Tulashboy Doniyorov

Personal information
- Full name: Толяшбой Донияров
- Nationality: Uzbekistan
- Born: March 30, 1981 (age 45)
- Height: 1.66 m (5 ft 5 in)
- Weight: 51 kg (112 lb)

Sport
- Sport: Boxing
- Weight class: Flyweight

Medal record
Asian Championships
| Bronze medal – third place | 2002 Seremban | Flyweight |
| Bronze medal – third place | 2004 Puerto Princesa | Flyweight |

= Tulashboy Doniyorov =

Uzbekistani boxer

Tulashboy Doniyorov (born March 30, 1981) is a boxer from Uzbekistan, who participated in the 2004 Summer Olympics.

==Career==
2002 at the Asian Games he was eliminated in the first round by Filipino Violito Payla.

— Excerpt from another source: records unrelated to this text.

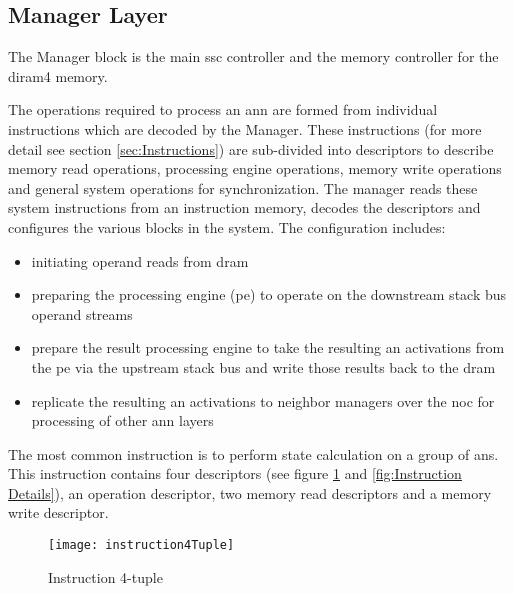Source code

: \subsection{Manager Layer}
The Manager block is the main \ac{ssc} controller and the memory controller for the \ac{diram4} memory. 

The operations required to process an \ac{ann} are formed from individual instructions which are decoded by the Manager. 
These instructions (for more detail see section \ref{sec:Instructions}) are sub-divided into descriptors to describe memory read operations, processing engine operations, memory write operations and general system operations for synchronization. 
The manager reads these system instructions from an instruction memory, decodes the descriptors and configures the various blocks in the system.
The configuration includes:
\begin{itemize}
      \item initiating operand reads from \ac{dram}
      \item preparing the processing engine (\ac{pe}) to operate on the downstream stack bus operand streams
      \item prepare the result processing engine to take the resulting \ac{an} activations from the \ac{pe} via the upstream stack bus and write those results back to the \ac{dram}
      \item replicate the resulting \ac{an} activations to neighbor managers over the \ac{noc} for processing of other \ac{ann} layers
\end{itemize}

The most common instruction is to perform state calculation on a group of \acp{an}.
This instruction contains four descriptors (see figure \ref{fig:Instruction 4-tuple} and \ref{fig:Instruction Details}), an operation descriptor, two memory read descriptors and a memory write descriptor.
\begin{figure}[!t]
\centering
\captionsetup{justification=centering}
\captionsetup{width=.9\linewidth}
\centerline{
\mbox{\texttt{[image: instruction4Tuple]}}
}
\caption{Instruction 4-tuple}
\label{fig:Instruction 4-tuple}
\end{figure}


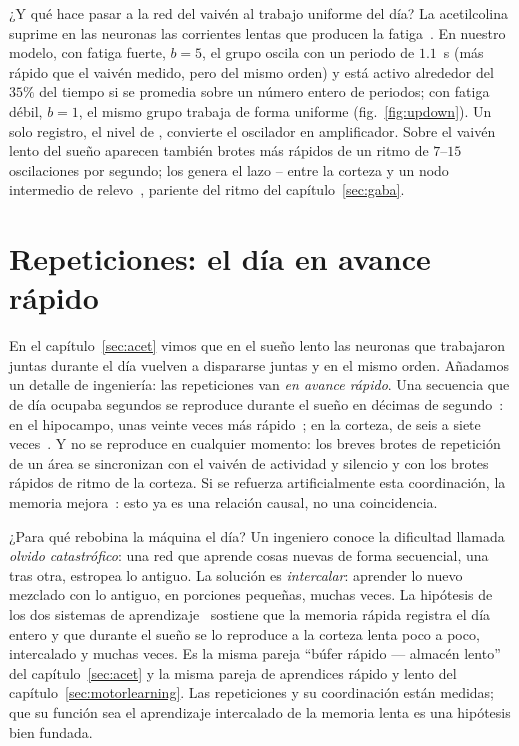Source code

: ¿Y qué hace pasar a la red del vaivén al trabajo uniforme del día? La acetilcolina suprime en las neuronas las corrientes lentas que producen la fatiga~\cite{McCormick1992}. En nuestro modelo, con fatiga fuerte, $b=5$, el grupo oscila con un periodo de $1.1$~s (más rápido que el vaivén medido, pero del mismo orden) y está activo alrededor del $35\%$ del tiempo si se promedia sobre un número entero de periodos; con fatiga débil, $b=1$, el mismo grupo trabaja de forma uniforme (fig.~\ref{fig:updown}). Un solo registro, el nivel de , convierte el oscilador en amplificador. Sobre el vaivén lento del sueño aparecen también brotes más rápidos de un ritmo de $7$--$15$ oscilaciones por segundo; los genera el lazo -- entre la corteza y un nodo intermedio de relevo~\cite{SteriadeMcCormickSejnowski1993}, pariente del ritmo del capítulo~\ref{sec:gaba}.

\section{Repeticiones: el día en avance rápido}

En el capítulo~\ref{sec:acet} vimos que en el sueño lento las neuronas que trabajaron juntas durante el día vuelven a dispararse juntas y en el mismo orden. Añadamos un detalle de ingeniería: las repeticiones van \emph{en avance rápido}. Una secuencia que de día ocupaba segundos se reproduce durante el sueño en décimas de segundo~\cite{Nadasdy1999}: en el hipocampo, unas veinte veces más rápido~\cite{LeeWilson2002}; en la corteza, de seis a siete veces~\cite{Euston2007}. Y no se reproduce en cualquier momento: los breves brotes de repetición de un área se sincronizan con el vaivén de actividad y silencio y con los brotes rápidos de ritmo de la corteza. Si se refuerza artificialmente esta coordinación, la memoria mejora~\cite{Maingret2016}: esto ya es una relación causal, no una coincidencia.

¿Para qué rebobina la máquina el día? Un ingeniero conoce la dificultad llamada \emph{olvido catastrófico}: una red que aprende cosas nuevas de forma secuencial, una tras otra, estropea lo antiguo. La solución es \emph{intercalar}: aprender lo nuevo mezclado con lo antiguo, en porciones pequeñas, muchas veces. La hipótesis de los dos sistemas de aprendizaje~\cite{McClelland1995} sostiene que la memoria rápida registra el día entero y que durante el sueño se lo reproduce a la corteza lenta poco a poco, intercalado y muchas veces. Es la misma pareja “búfer rápido --- almacén lento” del capítulo~\ref{sec:acet} y la misma pareja de aprendices rápido y lento del capítulo~\ref{sec:motorlearning}. Las repeticiones y su coordinación están medidas; que su función sea el aprendizaje intercalado de la memoria lenta es una hipótesis bien fundada.

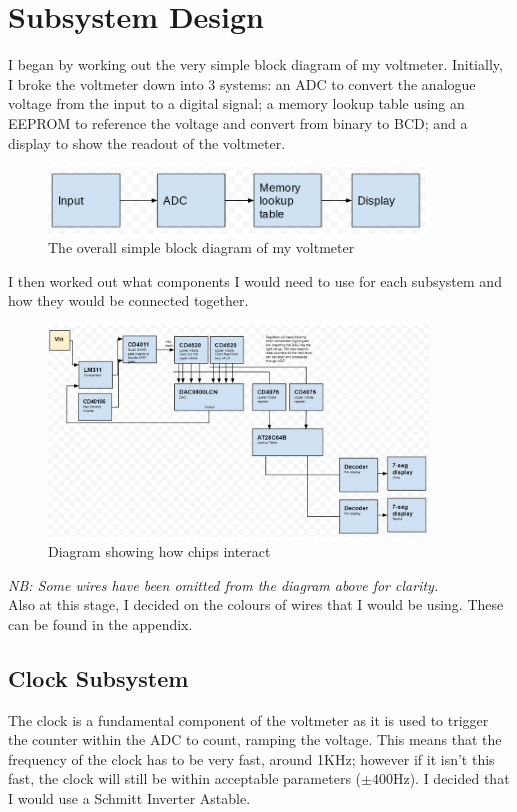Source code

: \chapter{Subsystem Design}
I began by working out the very simple block diagram of my voltmeter. \newline
Initially, I broke the voltmeter down into 3 systems: an ADC to convert the analogue voltage from the input to a digital signal; a memory lookup table using an EEPROM to reference the voltage and convert from binary to BCD; and a display to show the readout of the voltmeter.
\begin{figure} [H]
    \centering
    \includegraphics[width=10cm]{images/simpleBlockDiagram.png}
    \caption{The overall simple block diagram of my voltmeter}
    \label{fig:simpleBlockDiagram}
\end{figure}
\noindent I then worked out what components I would need to use for each subsystem and how they would be connected together.
\begin{figure} [H]
    \centering
    \includegraphics[width=0.9\textwidth]{images/blockDiagram3Updated.jpg}
    \caption{Diagram showing how chips interact}
    \label{fig:blockDiagramSubsystems}
\end{figure}
\noindent\textit{NB: Some wires have been omitted from the diagram above for clarity.}\\
\noindent Also at this stage, I decided on the colours of wires that I would be using. These can be found in the appendix.


\section{Clock Subsystem}
The clock is a fundamental component of the voltmeter as it is used to trigger the counter within the ADC to count, ramping the voltage. This means that the frequency of the clock has to be very fast, around 1KHz; however if it isn't this fast, the clock will still be within acceptable parameters ($\pm400\mathrm{Hz}$). I decided that I would use a Schmitt Inverter Astable.
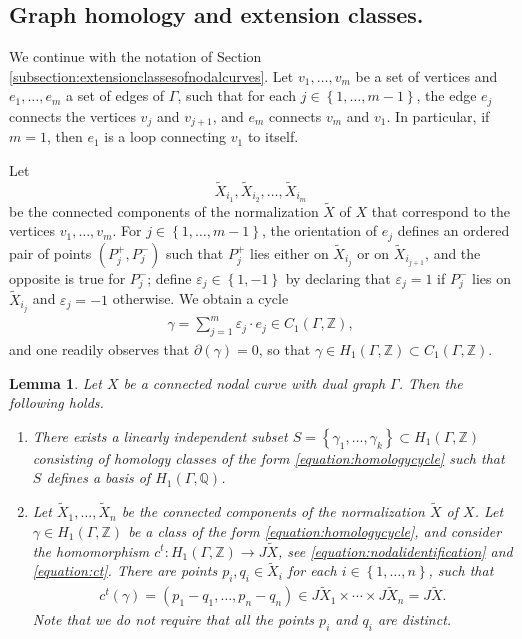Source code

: \documentclass[a4paper,11pt,reqno]{amsart}
\numberwithin{equation}{section}
\theoremstyle{plain}
\newtheorem{lemma}[theorem]{Lemma}
\theoremstyle{definition}
\newcommand{\Z}{\mathbb Z}
\newcommand{\Q}{\mathbb Q}
\newcommand{\wt}[1]{{\widetilde{#1}}}
\newcommand{\set}[1]{\left\{ #1 \right\}}
\begin{document}
\subsection{Graph homology and extension classes.} We continue with the notation of Section \ref{subsection:extensionclassesofnodalcurves}. 
Let $v_1, \dotsc, v_m$ be a set of vertices and $e_1, \dotsc, e_{m}$ a set of edges of $\Gamma$, such that for each $j \in \set{1, \dotsc, m-1}$, the edge $e_j$ connects the vertices $v_j$ and $v_{j+1}$, and $e_m$ connects $v_m$ and $v_1$. In particular, if $m = 1$, then $e_1$ is a loop connecting $v_1$ to itself. 

Let $$\wt X_{i_1}, \wt X_{i_2}, \dotsc , \wt X_{i_m}$$ be the connected components of the normalization $\wt X$ of $X$ that correspond to the vertices $v_1, \dotsc, v_m$. For $j \in \set{1, \dotsc, m-1}$, the orientation of $e_j$ defines an ordered pair of points $(P_j^+, P_j^-)$ such that $P_j^+$ lies either on $\wt X_{i_j}$ or on $\wt X_{i_{j+1}}$, and the opposite is true for $P_j^-$; define $\varepsilon_j \in \set{1,-1}$ by declaring that $\varepsilon_j = 1$ if $P_j^-$ lies on $\wt X_{i_j}$ and $\varepsilon_j = -1$ otherwise. 
We obtain a cycle 
\begin{align} \label{equation:homologycycle}
\gamma = \sum_{j = 1}^m \varepsilon_j \cdot e_j \in C_1(\Gamma,\Z),
\end{align}
and one readily observes that $\partial(\gamma) = 0$, so that $\gamma\in H_1(\Gamma,\Z) \subset C_1(\Gamma,\Z)$. 

\begin{lemma} \label{lemma:basis:homology:suitable}
Let $X$ be a connected nodal curve with dual graph $\Gamma$. 
Then the following holds.
\begin{enumerate}
    \item There exists a linearly independent subset $S = \set{\gamma_1, \dotsc, \gamma_k} \subset H_1(\Gamma,\Z)$ consisting of homology classes of the form \eqref{equation:homologycycle} such that $S$ defines a basis of $H_1(\Gamma,\Q)$. \label{item:lemma:basis:homology:suitable}
    \item \label{item:lemma:alexeev1motif}
    Let $\wt X_1, \dotsc, \wt X_n$ be the connected components of the normalization $\wt X$ of $X$. 
Let $\gamma \in H_1(\Gamma,\Z)$ be a class of the form \eqref{equation:homologycycle}, and consider the homomorphism $c^t \colon H_1(\Gamma,\Z) \to J \wt X$, see \eqref{equation:nodalidentification} and \eqref{equation:ct}. 
There are points $p_{i}, q_i \in \wt X_i$ for each $i \in \set{1, \dotsc, n}$, such that
\begin{align} \label{equation:formct}
c^t(\gamma) = (p_{1} - q_{1}, \dotsc, p_{n} - q_{n}) \in J\wt X_1 \times \cdots \times J \wt X_n = J \wt X. 
\end{align} 
Note that we do not require that all the points $p_{i}$ and $q_{i}$ are distinct. 
\end{enumerate}
\end{lemma}
\end{document}
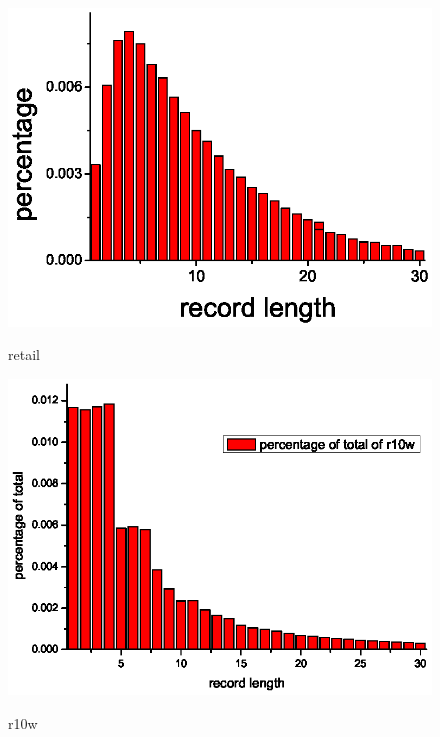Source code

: \documentclass{article}
\begin{document}
\begin{figure}[htb]
   \centering
  \includegraphics[scale=.8]{retail.eps}\\
  \caption{retail}\label{fig:graph}
\end{figure}

\begin{figure}[htb]
   \centering
  \includegraphics[scale=.8]{r10w.eps}\\
  \caption{r10w}\label{fig:graph}
\end{figure}
\end{document}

2004 at the Olympics he defeated Violito Payla and Ronald Siler but was defeated in the quarterfinals of the Flyweight (51 kg) division by France's Jérôme Thomas. Doniyorov qualified for the Athens Games by ending up in first place at the 1st AIBA Asian 2004 Olympic Qualifying Tournament in Guangzhou, China. In the final he defeated India's Akhil Kumar.

At the 2007 World Amateur Boxing Championships he lost in the first round to eventual winner Raushee Warren.